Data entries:
__________________________________________________
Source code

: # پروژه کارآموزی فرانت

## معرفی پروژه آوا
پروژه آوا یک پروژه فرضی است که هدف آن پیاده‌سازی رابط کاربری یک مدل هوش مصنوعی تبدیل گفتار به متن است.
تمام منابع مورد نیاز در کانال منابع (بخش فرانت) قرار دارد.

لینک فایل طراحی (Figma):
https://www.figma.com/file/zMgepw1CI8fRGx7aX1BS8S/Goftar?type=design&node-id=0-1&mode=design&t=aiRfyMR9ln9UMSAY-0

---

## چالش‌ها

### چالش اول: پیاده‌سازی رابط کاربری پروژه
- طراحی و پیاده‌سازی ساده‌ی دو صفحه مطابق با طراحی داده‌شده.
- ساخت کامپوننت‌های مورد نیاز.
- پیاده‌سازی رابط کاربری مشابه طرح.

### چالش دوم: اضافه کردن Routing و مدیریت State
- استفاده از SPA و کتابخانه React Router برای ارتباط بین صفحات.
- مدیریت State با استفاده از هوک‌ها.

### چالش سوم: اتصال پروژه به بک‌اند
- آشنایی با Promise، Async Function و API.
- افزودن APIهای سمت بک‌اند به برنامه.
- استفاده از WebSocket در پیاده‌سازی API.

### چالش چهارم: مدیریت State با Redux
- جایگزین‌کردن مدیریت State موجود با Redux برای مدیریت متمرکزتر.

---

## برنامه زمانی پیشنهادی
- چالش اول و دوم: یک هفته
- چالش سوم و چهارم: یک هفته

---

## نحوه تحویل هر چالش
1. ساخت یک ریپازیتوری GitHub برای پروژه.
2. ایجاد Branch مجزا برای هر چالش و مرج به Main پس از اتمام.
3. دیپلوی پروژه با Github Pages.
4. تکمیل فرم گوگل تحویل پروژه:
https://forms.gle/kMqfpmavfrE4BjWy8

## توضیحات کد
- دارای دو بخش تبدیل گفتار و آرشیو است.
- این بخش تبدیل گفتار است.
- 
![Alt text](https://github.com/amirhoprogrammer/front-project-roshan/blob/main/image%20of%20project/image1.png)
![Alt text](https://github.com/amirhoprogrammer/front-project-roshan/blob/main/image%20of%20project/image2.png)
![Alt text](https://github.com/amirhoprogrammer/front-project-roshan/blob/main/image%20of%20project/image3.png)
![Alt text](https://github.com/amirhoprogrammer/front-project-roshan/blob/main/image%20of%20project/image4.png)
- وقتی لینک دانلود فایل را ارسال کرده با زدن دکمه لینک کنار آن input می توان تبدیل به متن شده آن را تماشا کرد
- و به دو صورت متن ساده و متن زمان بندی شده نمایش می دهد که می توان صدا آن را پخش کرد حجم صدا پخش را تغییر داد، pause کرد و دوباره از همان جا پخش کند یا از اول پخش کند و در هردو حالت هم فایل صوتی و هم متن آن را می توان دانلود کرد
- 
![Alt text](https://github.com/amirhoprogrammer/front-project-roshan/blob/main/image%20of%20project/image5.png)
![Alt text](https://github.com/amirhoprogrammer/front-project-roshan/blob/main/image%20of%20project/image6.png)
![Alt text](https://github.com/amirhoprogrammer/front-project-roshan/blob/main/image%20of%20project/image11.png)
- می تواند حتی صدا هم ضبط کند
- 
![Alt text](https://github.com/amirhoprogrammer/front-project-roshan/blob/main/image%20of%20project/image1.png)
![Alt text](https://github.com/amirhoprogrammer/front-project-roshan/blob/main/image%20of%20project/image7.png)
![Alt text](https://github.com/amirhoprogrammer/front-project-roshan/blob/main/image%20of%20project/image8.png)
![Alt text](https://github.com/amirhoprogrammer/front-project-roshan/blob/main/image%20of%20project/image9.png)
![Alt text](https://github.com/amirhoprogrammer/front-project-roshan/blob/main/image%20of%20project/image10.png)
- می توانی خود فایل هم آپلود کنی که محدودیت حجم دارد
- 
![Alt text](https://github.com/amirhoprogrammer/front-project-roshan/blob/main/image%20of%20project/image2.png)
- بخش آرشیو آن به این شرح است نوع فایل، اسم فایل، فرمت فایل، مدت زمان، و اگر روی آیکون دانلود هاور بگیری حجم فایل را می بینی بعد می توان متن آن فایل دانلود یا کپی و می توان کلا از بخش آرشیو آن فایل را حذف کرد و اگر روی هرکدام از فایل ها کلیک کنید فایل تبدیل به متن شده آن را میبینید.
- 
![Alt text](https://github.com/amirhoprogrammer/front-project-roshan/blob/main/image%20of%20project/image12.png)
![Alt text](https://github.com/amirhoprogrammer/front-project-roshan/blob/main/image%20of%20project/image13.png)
__________________________________________________
Problem requirements: Reproduce the data verbatim, line for line.

Expected answer:
Source code

: # پروژه کارآموزی فرانت

## معرفی پروژه آوا
پروژه آوا یک پروژه فرضی است که هدف آن پیاده‌سازی رابط کاربری یک مدل هوش مصنوعی تبدیل گفتار به متن است.
تمام منابع مورد نیاز در کانال منابع (بخش فرانت) قرار دارد.

لینک فایل طراحی (Figma):
https://www.figma.com/file/zMgepw1CI8fRGx7aX1BS8S/Goftar?type=design&node-id=0-1&mode=design&t=aiRfyMR9ln9UMSAY-0

---

## چالش‌ها

### چالش اول: پیاده‌سازی رابط کاربری پروژه
- طراحی و پیاده‌سازی ساده‌ی دو صفحه مطابق با طراحی داده‌شده.
- ساخت کامپوننت‌های مورد نیاز.
- پیاده‌سازی رابط کاربری مشابه طرح.

### چالش دوم: اضافه کردن Routing و مدیریت State
- استفاده از SPA و کتابخانه React Router برای ارتباط بین صفحات.
- مدیریت State با استفاده از هوک‌ها.

### چالش سوم: اتصال پروژه به بک‌اند
- آشنایی با Promise، Async Function و API.
- افزودن APIهای سمت بک‌اند به برنامه.
- استفاده از WebSocket در پیاده‌سازی API.

### چالش چهارم: مدیریت State با Redux
- جایگزین‌کردن مدیریت State موجود با Redux برای مدیریت متمرکزتر.

---

## برنامه زمانی پیشنهادی
- چالش اول و دوم: یک هفته
- چالش سوم و چهارم: یک هفته

---

## نحوه تحویل هر چالش
1. ساخت یک ریپازیتوری GitHub برای پروژه.
2. ایجاد Branch مجزا برای هر چالش و مرج به Main پس از اتمام.
3. دیپلوی پروژه با Github Pages.
4. تکمیل فرم گوگل تحویل پروژه:
https://forms.gle/kMqfpmavfrE4BjWy8

## توضیحات کد
- دارای دو بخش تبدیل گفتار و آرشیو است.
- این بخش تبدیل گفتار است.
- 
![Alt text](https://github.com/amirhoprogrammer/front-project-roshan/blob/main/image%20of%20project/image1.png)
![Alt text](https://github.com/amirhoprogrammer/front-project-roshan/blob/main/image%20of%20project/image2.png)
![Alt text](https://github.com/amirhoprogrammer/front-project-roshan/blob/main/image%20of%20project/image3.png)
![Alt text](https://github.com/amirhoprogrammer/front-project-roshan/blob/main/image%20of%20project/image4.png)
- وقتی لینک دانلود فایل را ارسال کرده با زدن دکمه لینک کنار آن input می توان تبدیل به متن شده آن را تماشا کرد
- و به دو صورت متن ساده و متن زمان بندی شده نمایش می دهد که می توان صدا آن را پخش کرد حجم صدا پخش را تغییر داد، pause کرد و دوباره از همان جا پخش کند یا از اول پخش کند و در هردو حالت هم فایل صوتی و هم متن آن را می توان دانلود کرد
- 
![Alt text](https://github.com/amirhoprogrammer/front-project-roshan/blob/main/image%20of%20project/image5.png)
![Alt text](https://github.com/amirhoprogrammer/front-project-roshan/blob/main/image%20of%20project/image6.png)
![Alt text](https://github.com/amirhoprogrammer/front-project-roshan/blob/main/image%20of%20project/image11.png)
- می تواند حتی صدا هم ضبط کند
- 
![Alt text](https://github.com/amirhoprogrammer/front-project-roshan/blob/main/image%20of%20project/image1.png)
![Alt text](https://github.com/amirhoprogrammer/front-project-roshan/blob/main/image%20of%20project/image7.png)
![Alt text](https://github.com/amirhoprogrammer/front-project-roshan/blob/main/image%20of%20project/image8.png)
![Alt text](https://github.com/amirhoprogrammer/front-project-roshan/blob/main/image%20of%20project/image9.png)
![Alt text](https://github.com/amirhoprogrammer/front-project-roshan/blob/main/image%20of%20project/image10.png)
- می توانی خود فایل هم آپلود کنی که محدودیت حجم دارد
- 
![Alt text](https://github.com/amirhoprogrammer/front-project-roshan/blob/main/image%20of%20project/image2.png)
- بخش آرشیو آن به این شرح است نوع فایل، اسم فایل، فرمت فایل، مدت زمان، و اگر روی آیکون دانلود هاور بگیری حجم فایل را می بینی بعد می توان متن آن فایل دانلود یا کپی و می توان کلا از بخش آرشیو آن فایل را حذف کرد و اگر روی هرکدام از فایل ها کلیک کنید فایل تبدیل به متن شده آن را میبینید.
- 
![Alt text](https://github.com/amirhoprogrammer/front-project-roshan/blob/main/image%20of%20project/image12.png)
![Alt text](https://github.com/amirhoprogrammer/front-project-roshan/blob/main/image%20of%20project/image13.png)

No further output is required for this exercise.